Regarding the takeover by the State of Alaska Executive Department by McCain campaign operatives, with the full acquiescence of Colberg, in the first days of September, 2008, this excerpt from a September 22, 2008 article in Mother Jones, by David Corn, is quite telling:
Over a week ago, McCain campaign aides began handling the investigation for Palin. The campaign dispatched Edward O'Callaghan, who recently had been a terrorism prosecutor in the Justice Department, to Alaska to oversee Palin's legal strategy. O'Callaghan then declared she would not cooperate with the inquiry. (Before becoming the GOP vice presidential nominee, Palin had repeatedly vowed to cooperate. At one point, she said, "I'm happy to comply, to cooperate. I have absolutely nothing to hide.") And last Thursday, O'Callaghan announced that Palin's husband, Todd, would not heed a subpoena to appear before a state legislative committee to testify about his role in Troopergate.

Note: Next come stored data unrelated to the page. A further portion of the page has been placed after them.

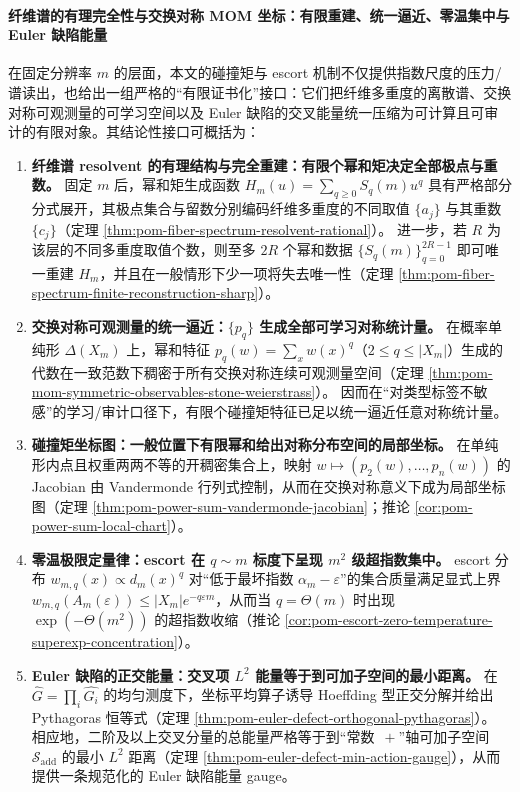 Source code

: \paragraph{纤维谱的有理完全性与交换对称 MOM 坐标：有限重建、统一逼近、零温集中与 Euler 缺陷能量}
在固定分辨率 \(m\) 的层面，本文的碰撞矩与 escort 机制不仅提供指数尺度的压力/谱读出，也给出一组严格的“有限证书化”接口：它们把纤维多重度的离散谱、交换对称可观测量的可学习空间以及 Euler 缺陷的交叉能量统一压缩为可计算且可审计的有限对象。其结论性接口可概括为：
\begin{enumerate}
  \item \textbf{纤维谱 resolvent 的有理结构与完全重建：有限个幂和矩决定全部极点与重数。}
  固定 \(m\) 后，幂和矩生成函数 \(H_m(u)=\sum_{q\ge 0}S_q(m)u^q\) 具有严格部分分式展开，其极点集合与留数分别编码纤维多重度的不同取值 \(\{a_j\}\) 与其重数 \(\{c_j\}\)（定理 \ref{thm:pom-fiber-spectrum-resolvent-rational}）。
  进一步，若 \(R\) 为该层的不同多重度取值个数，则至多 \(2R\) 个幂和数据 \(\{S_q(m)\}_{q=0}^{2R-1}\) 即可唯一重建 \(H_m\)，并且在一般情形下少一项将失去唯一性（定理 \ref{thm:pom-fiber-spectrum-finite-reconstruction-sharp}）。

  \item \textbf{交换对称可观测量的统一逼近：\texorpdfstring{$\{p_q\}$}{pq} 生成全部可学习对称统计量。}
  在概率单纯形 \(\Delta(X_m)\) 上，幂和特征 \(p_q(w)=\sum_x w(x)^q\)（\(2\le q\le |X_m|\)）生成的代数在一致范数下稠密于所有交换对称连续可观测量空间（定理 \ref{thm:pom-mom-symmetric-observables-stone-weierstrass}）。
  因而在“对类型标签不敏感”的学习/审计口径下，有限个碰撞矩特征已足以统一逼近任意对称统计量。

  \item \textbf{碰撞矩坐标图：一般位置下有限幂和给出对称分布空间的局部坐标。}
  在单纯形内点且权重两两不等的开稠密集合上，映射 \(w\mapsto(p_2(w),\dots,p_n(w))\) 的 Jacobian 由 Vandermonde 行列式控制，从而在交换对称意义下成为局部坐标图（定理 \ref{thm:pom-power-sum-vandermonde-jacobian}；推论 \ref{cor:pom-power-sum-local-chart}）。

  \item \textbf{零温极限定量律：escort 在 \texorpdfstring{$q\sim m$}{q~m} 标度下呈现 \texorpdfstring{$m^2$}{m^2} 级超指数集中。}
  escort 分布 \(w_{m,q}(x)\propto d_m(x)^q\) 对“低于最坏指数 \(\alpha_m-\varepsilon\)”的集合质量满足显式上界 \(w_{m,q}(A_m(\varepsilon))\le |X_m|e^{-q\varepsilon m}\)，从而当 \(q=\Theta(m)\) 时出现 \(\exp(-\Theta(m^2))\) 的超指数收缩（推论 \ref{cor:pom-escort-zero-temperature-superexp-concentration}）。

  \item \textbf{Euler 缺陷的正交能量：交叉项 \texorpdfstring{$L^2$}{L2} 能量等于到可加子空间的最小距离。}
  在 \(\widehat G=\prod_i\widehat{G_i}\) 的均匀测度下，坐标平均算子诱导 Hoeffding 型正交分解并给出 Pythagoras 恒等式（定理 \ref{thm:pom-euler-defect-orthogonal-pythagoras}）。
  相应地，二阶及以上交叉分量的总能量严格等于到“常数 \(\,+\)”轴可加子空间 \(\mathcal S_{\mathrm{add}}\) 的最小 \(L^2\) 距离（定理 \ref{thm:pom-euler-defect-min-action-gauge}），从而提供一条规范化的 Euler 缺陷能量 gauge。
\end{enumerate}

Meanwhile, state Attorney General Talis Colberg, a Palin appointee, said that he would instruct state employees subpoenaed in the case to refuse to testify (after his Department of Law had already arranged for the state employees to cooperate). And Palin attorney Thomas Van Flein--who once was being paid by the state government and who now says he is being paid privately--last week released official state emails that the Palin camp pointed to as proof that Walt Monegan, the dismissed public safety commissioner, had been fired because of insubordination. (A month earlier Palin had given a reporter a much different account of what had happened with Monegan, and Monegan has produced records he claims undermine the insubordination argument.) Van Flein also sent a letter to Troopergate investigator Steve Branchflower saying that one reason Todd Palin was not complying with the subpoena was that the proceeding "with an ethics investigation involving the Governor during a period in which she is involved in a campaign for public office" is a violation "of due process under the Alaska Constitution." That is, a governor cannot be investigated for an ethics violation whenever he or she is campaigning for an office.

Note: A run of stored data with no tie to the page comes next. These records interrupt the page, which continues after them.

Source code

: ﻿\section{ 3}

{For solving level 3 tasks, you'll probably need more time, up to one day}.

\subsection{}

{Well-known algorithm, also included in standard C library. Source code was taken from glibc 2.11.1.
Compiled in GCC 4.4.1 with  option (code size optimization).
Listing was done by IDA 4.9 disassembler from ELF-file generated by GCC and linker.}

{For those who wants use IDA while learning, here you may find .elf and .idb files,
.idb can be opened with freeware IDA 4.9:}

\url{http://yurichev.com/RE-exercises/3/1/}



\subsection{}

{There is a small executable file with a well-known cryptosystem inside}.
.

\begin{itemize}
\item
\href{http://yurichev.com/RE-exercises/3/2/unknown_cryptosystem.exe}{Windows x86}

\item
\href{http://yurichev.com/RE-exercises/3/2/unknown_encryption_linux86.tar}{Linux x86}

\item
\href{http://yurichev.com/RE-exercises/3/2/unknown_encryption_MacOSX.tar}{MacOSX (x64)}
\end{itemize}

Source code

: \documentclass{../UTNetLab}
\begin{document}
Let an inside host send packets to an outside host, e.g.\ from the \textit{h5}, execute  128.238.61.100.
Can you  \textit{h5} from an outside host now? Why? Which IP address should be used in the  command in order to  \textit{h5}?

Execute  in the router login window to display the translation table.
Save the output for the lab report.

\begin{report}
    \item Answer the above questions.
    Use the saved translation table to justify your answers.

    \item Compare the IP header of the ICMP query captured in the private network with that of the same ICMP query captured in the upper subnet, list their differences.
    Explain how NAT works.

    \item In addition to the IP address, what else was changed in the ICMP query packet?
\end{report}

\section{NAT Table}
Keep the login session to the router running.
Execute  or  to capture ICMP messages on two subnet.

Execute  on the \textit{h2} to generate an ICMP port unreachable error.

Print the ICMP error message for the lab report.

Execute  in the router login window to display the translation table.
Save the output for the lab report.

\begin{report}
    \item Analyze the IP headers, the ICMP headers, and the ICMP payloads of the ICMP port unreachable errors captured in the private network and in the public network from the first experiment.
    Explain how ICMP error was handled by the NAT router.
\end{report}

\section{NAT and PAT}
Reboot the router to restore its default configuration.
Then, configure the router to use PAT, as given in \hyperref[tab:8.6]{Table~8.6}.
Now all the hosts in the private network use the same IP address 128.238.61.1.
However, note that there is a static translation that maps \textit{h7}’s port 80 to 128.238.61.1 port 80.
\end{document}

Ever since the McCain operatives became involved, the pushback against the investigation has been fierce. Five Republican legislators filed a lawsuit to stop the investigation, which had been unanimously endorsed by a bipartisan council of the state House and Senate. They claimed the probe was "a 'McCarthyistic' investigation" and was compromised because Democrats who supported the investigation were Obama backers. A Texas-based conservative legal outfit called the Liberty Legal Institute has been representing these lawmakers. Six Alaskan residents filed a similar but separate lawsuit. And the Republican Speaker of the House, John Harris, stepped back from his previous endorsement of the investigation.

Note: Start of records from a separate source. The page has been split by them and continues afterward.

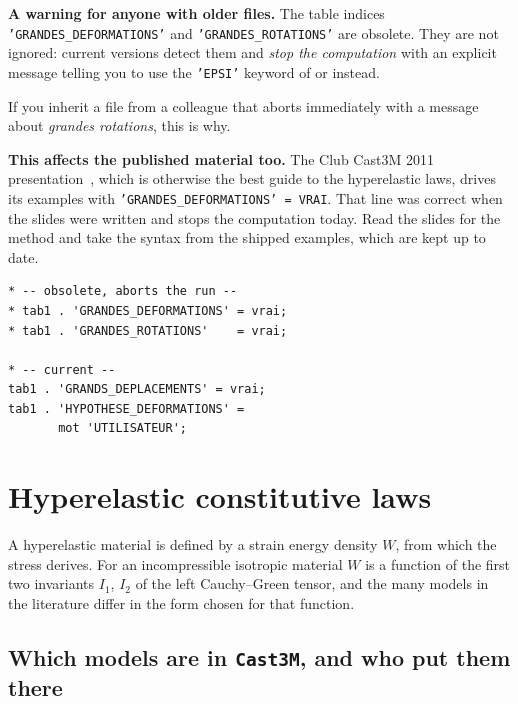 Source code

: \begin{castemcom}
%
%
\textbf{A warning for anyone with older files.} The  table
indices \texttt{'GRANDES\_DEFORMATIONS'} and \texttt{'GRANDES\_ROTATIONS'}
are obsolete. They are not ignored: current versions detect them and
\emph{stop the computation} with an explicit message telling you to use the
\texttt{'EPSI'} keyword of  or  instead.

If you inherit a file from a colleague that aborts immediately with a message
about \emph{grandes rotations}, this is why.

\medskip
\textbf{This affects the published material too.} The Club Cast3M 2011
presentation~\cite{Gornet:club2011}, which is otherwise the best guide to the
hyperelastic laws, drives its examples with
\texttt{'GRANDES\_DEFORMATIONS' = VRAI}. That line was correct when the
slides were written and stops the computation today. Read the slides for the
method and take the syntax from the shipped examples, which are kept up to
date.
\end{castemcom}
\begin{castemlines}
\begin{verbatim}
* -- obsolete, aborts the run --
* tab1 . 'GRANDES_DEFORMATIONS' = vrai;
* tab1 . 'GRANDES_ROTATIONS'    = vrai;

* -- current --
tab1 . 'GRANDS_DEPLACEMENTS' = vrai;
tab1 . 'HYPOTHESE_DEFORMATIONS' =
       mot 'UTILISATEUR';
\end{verbatim}
\end{castemlines}

\section{Hyperelastic constitutive laws}
\label{sec:ls:hyper}

%
%
A hyperelastic material is defined by a strain energy density $W$, from which
the stress derives. For an incompressible isotropic material $W$ is a
function of the first two invariants $I_{1}$, $I_{2}$ of the left
Cauchy--Green tensor, and the many models in the literature differ in the
form chosen for that function.

\subsection*{Which models are in \texttt{Cast3M}, and who put them there}

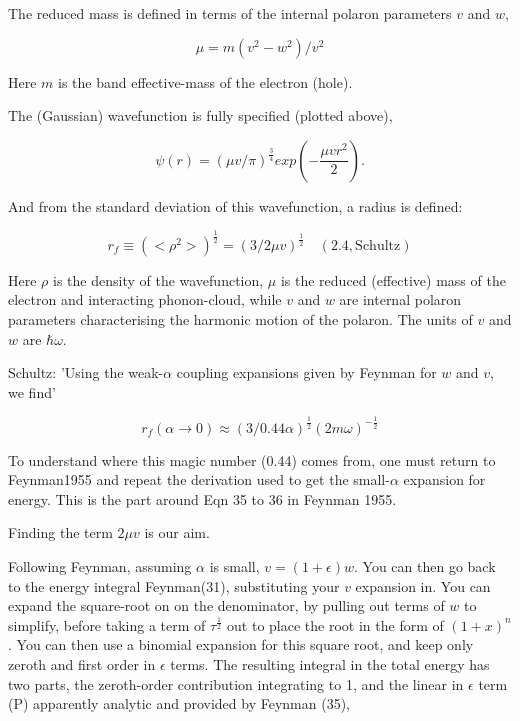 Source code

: \documentclass[twocolumn,11pt]{article}
\begin{document}
The reduced mass is defined in terms of the internal polaron parameters $v$ and
$w$,

\begin{equation}
	\mu=m(v^2-w^2)/v^2
\end{equation}

Here $m$ is the band effective-mass of the electron (hole). 

The (Gaussian) wavefunction is fully specified (plotted above),

\begin{equation}
	\psi(r)=(\mu v/\pi)^{\frac{3}{4}} exp(-\frac{\mu v r^2}{2}).
\end{equation}

And from the standard deviation of this wavefunction, a
radius is defined:

\begin{equation}
    r_f \equiv (<\rho^2>)^{\frac{1}{2}} = (3/2\mu v)^{\frac{1}{2}}
    \quad \mathrm{(2.4, Schultz)}
\end{equation}    

Here $\rho$ is the density of the wavefunction, $\mu$ is the reduced
(effective) mass of the electron and interacting phonon-cloud, while
$v$ and \(w\) are internal polaron parameters characterising the
harmonic motion of the polaron. The units of $v$ and \(w\) are
$\hbar\omega$.

Schultz: 'Using the weak-$\alpha$ coupling expansions given by Feynman for $w$
and $v$, we find'

\begin{equation}
    r_f (\alpha\rightarrow 0) \approx (3/0.44\alpha)^{\frac{1}{2}} (2m\omega)^{-\frac{1}{2}}
\end{equation}

To understand where this magic number (0.44) comes from, one must return
to Feynman1955 and repeat the derivation used to get the
small-$\alpha$ expansion for energy. 
This is the part around Eqn 35 to 36 in Feynman 1955.

Finding the term $2\mu v$ is our aim.

Following Feynman, assuming $\alpha$ is small, $v=(1+\epsilon)w$.
You can then go back to the energy integral Feynman(31), substituting
your $v$ expansion in. You can expand the square-root on on the
denominator, by pulling out terms of $w$ to simplify, before taking a
term of $\tau^{\frac{1}{2}}$ out to place the root in the form of
$(1+x)^n$. You can then use a binomial expansion for this square root,
and keep only zeroth and first order in $\epsilon$ terms. The
resulting integral in the total energy has two parts, the zeroth-order
contribution integrating to 1, and the linear in $\epsilon$ term (P)
apparently analytic and provided by Feynman (35),
\end{document}
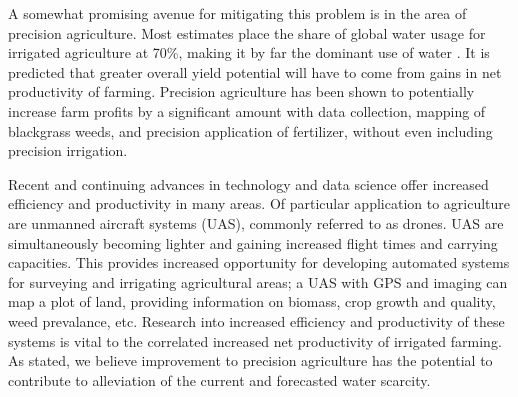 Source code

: A somewhat promising avenue for mitigating this problem is in the area of precision agriculture.
Most estimates place the share of global water usage for irrigated agriculture at 70\%, making it by far the dominant use of water \cite{waterscarce}.
It is predicted that greater overall yield potential will have to come from gains in net productivity of farming.
Precision agriculture has been shown to potentially increase farm profits by a significant amount with data collection, mapping of blackgrass weeds, and precision application of fertilizer, without even including precision irrigation\cite{precisionagfuture}.


Recent and continuing advances in technology and data science offer increased efficiency and productivity in many areas.
Of particular application to agriculture are unmanned aircraft systems (UAS), commonly referred to as drones.
UAS are simultaneously becoming lighter and gaining increased flight times and carrying capacities.
This provides increased opportunity for developing automated systems for surveying and irrigating agricultural areas; a UAS with GPS and imaging can map a plot of land, providing information on biomass, crop growth and quality, weed prevalance, etc.
Research into increased efficiency and productivity of these systems is vital to the correlated increased net productivity of irrigated farming.
As stated, we believe improvement to precision agriculture has the potential to contribute to alleviation of the current and forecasted water scarcity.





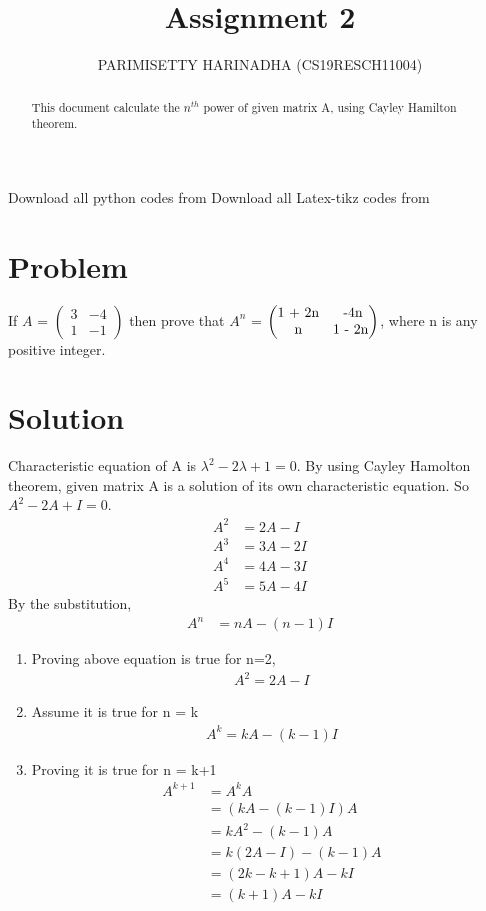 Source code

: \documentclass[journal,12pt,twocolumn]{IEEEtran}
\title{Assignment 2}
\author{PARIMISETTY HARINADHA (CS19RESCH11004)}
\newcommand{\myvec}[1]{\ensuremath{\begin{pmatrix}#1\end{pmatrix}}}
\begin{document}
\maketitle
\newpage
\begin{abstract}
This document calculate the $n^{th}$ power of given matrix A, using Cayley Hamilton theorem.
\end{abstract}
Download all python codes from 
Download all Latex-tikz codes from 
\section{Problem}
If $A$ = \myvec{ 3 & -4 \\ 1 & -1 } then prove that $A^n$ = \myvec{ $1 + 2n$ & $ -4n$ \\ $n$ & $1 - 2n$ }, where n is any positive integer.
\section{Solution}
Characteristic equation of A is $\lambda^2 - 2\lambda + 1 = 0$.
By using Cayley Hamolton theorem, given matrix A is a solution of its own characteristic equation. So $A^2 - 2A + I = 0$.
\begin {align}
	A^2 &= 2A - I  \\
	A^3 &= 3A - 2I \\
        A^4 &= 4A - 3I \\
	A^5 &= 5A - 4I
\end{align}
 By the substitution, 
\begin {align}
	A^n &= nA - (n-1)I 
\end{align}
\begin{enumerate}
\item Proving above equation is true for n=2,
\begin {align}
A^2 = 2A -I
\end {align}

\item Assume it is true for n = k
 \begin {align}
A^k = kA -(k-1)I
\end {align}

\item Proving it is true for n = k+1
 \begin {align}
A^{k+1} &= A^k A \\
        &= (kA -(k-1)I)A \\  
        &= kA^2 - (k-1)A \\
        &= k(2A -I) - (k-1)A \\
        &= (2k-k+1)A - kI \\
        &= (k+1)A - kI 
\end {align}
\end{enumerate}
 
\end{document}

The campaign against the investigation has been reminiscent of the Florida recount.
So, there you have it. Colberg was instrumental in the suppression of public information when it suited him and the aims of a very secretive, intensely dishonest chief executive. And he abetted the perhaps illegal leaking of similarly held information, when it suited him, and this perhaps sick individual, for whom he slavishly worked.
At this time, I can't imagine having anything to do with Colberg in government. I'm even evaluating how I might perform my role in organizations that seek to accomodate him in the Mat-Su Borough government.
I recommend either writing in some honest person like Katie Hurley for Mat-Su Mayor, or skipping that race entirely when in the ballot booth tomorrow.